Is straight-line sprint training useless for soccer?
No. Faude et al. (2012) demonstrated that straight sprinting is the single most frequent powerful action in goal-scoring situations. The issue is not that straight-line speed is irrelevant — it is that it should not be the only speed quality trained. A well-rounded programme includes straight-line acceleration, reactive drills, multi-directional work, and deceleration training.
How do I know if my speed training is transferring to match performance?
Track match-specific metrics via GPS if available: number of high-intensity sprints, peak acceleration values, and repeated sprint recovery times across matches. Without GPS, use observational markers — who wins first to the ball, who creates separation in 1v1 situations, who maintains sprint quality in the final 15 minutes. If those indicators are improving, your speed training is transferring.
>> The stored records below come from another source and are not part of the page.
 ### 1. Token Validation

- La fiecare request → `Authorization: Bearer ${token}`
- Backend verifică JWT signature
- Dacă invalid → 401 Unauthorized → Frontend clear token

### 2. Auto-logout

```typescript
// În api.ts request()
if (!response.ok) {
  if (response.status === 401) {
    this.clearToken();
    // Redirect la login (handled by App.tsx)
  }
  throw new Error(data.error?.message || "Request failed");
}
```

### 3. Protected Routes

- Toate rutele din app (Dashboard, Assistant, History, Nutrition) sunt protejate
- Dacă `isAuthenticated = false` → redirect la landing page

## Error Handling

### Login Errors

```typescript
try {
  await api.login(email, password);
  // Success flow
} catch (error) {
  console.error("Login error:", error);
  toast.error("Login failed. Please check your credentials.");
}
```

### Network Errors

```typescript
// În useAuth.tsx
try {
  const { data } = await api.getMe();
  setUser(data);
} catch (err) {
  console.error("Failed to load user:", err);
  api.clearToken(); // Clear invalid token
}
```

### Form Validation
Speed training for soccer players is not about producing the fastest 40-metre time on the squad. It is about developing athletes who get to the ball first, create separation when it matters, and sustain their speed across 90 minutes of chaotic, decision-rich football.
Train reactive. Train short-burst. Train deceleration. Programme it intelligently across your week. The players who are fastest on the pitch are rarely the fastest on the track — but they are always the ones who trained for the match, not the stopwatch.
Ready to programme speed training for your entire squad — individualised by position, managed from one dashboard? Try PlayerPlan free for 30 days — build sessions, assign drills with prescribed rest intervals, and track athlete readiness so you know when to push speed work and when to back off. No credit card required.
References:
- Faude, O., Koch, T., & Meyer, T. (2012). Straight sprinting is the most frequent action in goal situations in professional football. Journal of Sports Sciences, 30(7), 625–631.
- Harper, D. J., Carling, C., & Kiely, J. (2019). High-intensity acceleration and deceleration demands in elite team sports competitive match play. Journal of Strength and Conditioning Research, 33(1), 268–276.
- Sheppard, J. M., & Young, W. B. (2006). Agility literature review: Classifications, training and testing. Journal of Sports Sciences, 24(9), 919–932.
- Vigne, G., Gaudino, C., Rogowski, I., Alloatti, G., & Hautier, C. (2010). Activity profile in elite Italian soccer team. International Journal of Sports Medicine, 31(5), 304–310.
- Mujika, I., Santisteban, J., Impellizzeri, F. M., & Castagna, C. (2009). Fitness determinants of success in men's and women's football. Journal of Sports Sciences, 27(2), 107–114.